Anlass für Kobayashis Entlassung war ein plötzlich im Internet aufgetauchter Videoclip von einem Sketch von 1998, in dem er als junger Komiker einen Witz über den Holocaust riss. Japans Organisationschefin Seiko Hashimoto entschuldigte sich für den jüngsten Skandal. Sie trage die volle Verantwortung, dass man bei der Vergabe der Posten nicht gründlich hinterfragt habe. Der in Japan populäre Entertainer Kobayashi entschuldigte sich. Seine Wortwahl damals als junger Komiker sei falsch gewesen. Es tue ihm sehr leid.

In dem Sketch von 1998, einer Parodie auf ein TV-Erziehungsprogramm, witzelt er über ein Rollenspiel mit Papierfiguren, das er „lass uns Juden ermorden spielen“ nennt. Nach dem Auftauchen des Clips im Internet warf Rabbi Abraham Cooper vom Simon Wiesenthal Center Kobayashi „bösartige und antisemitische Witze“ vor. „Jede Verbindung dieser Person mit den Olympischen Spielen in Tokio würde das Andenken von sechs Millionen Juden beleidigen und die Paralympics grausam verspotten“. Auch in sozialen Medien hagelte es Kritik an Kobayashi.

Kentaro Kobayashi
AP/Tokyo 2020
Der Kreativdirektor der Eröffnungsfeier, Kentaro Kobayashi, wurde nur einen Tag vor der Zeremonie entlassen

Programm soll noch einmal überprüft werden

Der bekannte japanische Wissenschaftler Ken Mogi nahm Kobayashi dagegen in Schutz. Er verdiene es nicht, für eine kurze Bemerkung, die vor mehr als zwei Jahrzehnten gemacht hatte, so verunglimpft zu werden. Kobayashi habe in seinen Shows stets das Gute und Liebevolle im Menschen betont und nie Diskriminierung betrieben, sagte Mogi in einer Stellungnahme auf YouTube.

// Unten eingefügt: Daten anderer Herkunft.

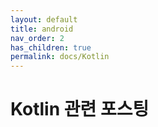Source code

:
 ```yaml
---
layout: default
title: android
nav_order: 2
has_children: true
permalink: docs/Kotlin
---
```


# Kotlin 관련 포스팅
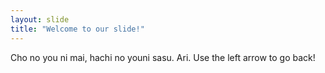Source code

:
 ```yaml
---
layout: slide
title: "Welcome to our slide!"
---
```

Cho no you ni mai, hachi no youni sasu. Ari.
Use the left arrow to go back!
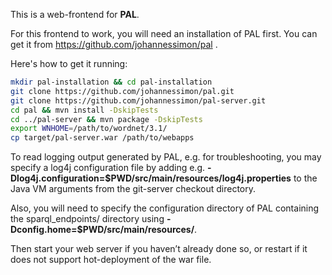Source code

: This is a web-frontend for **PAL**.

For this frontend to work, you will need an installation of PAL first.
You can get it from https://github.com/johannessimon/pal .

Here's how to get it running:

```bash
mkdir pal-installation && cd pal-installation
git clone https://github.com/johannessimon/pal.git
git clone https://github.com/johannessimon/pal-server.git
cd pal && mvn install -DskipTests
cd ../pal-server && mvn package -DskipTests
export WNHOME=/path/to/wordnet/3.1/
cp target/pal-server.war /path/to/webapps
```

To read logging output generated by PAL, e.g. for troubleshooting, you may specify a log4j
configuration file by adding e.g.
**-Dlog4j.configuration=$PWD/src/main/resources/log4j.properties** to the Java VM arguments from
the git-server checkout directory.

Also, you will need to specify the configuration directory of PAL containing the sparql_endpoints/
directory using **-Dconfig.home=$PWD/src/main/resources/**.

Then start your web server if you haven’t already done so, or restart if it does not support
hot-deployment of the war file.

Das gesamte Programm der Eröffnung solle nun noch einmal genau überprüft werden, sagte OK-Geschäftsführer Toshiro Muto am Donnerstag – kaum mehr als 24 Stunden vor Beginn der Zeremonie. Man werde jetzt schnell beraten, wie die Eröffnungsfeier abgehalten werden solle und „so bald wie möglich“ zu einem Ergebnis kommen, ergänzte Organisationschefin Hashimoto.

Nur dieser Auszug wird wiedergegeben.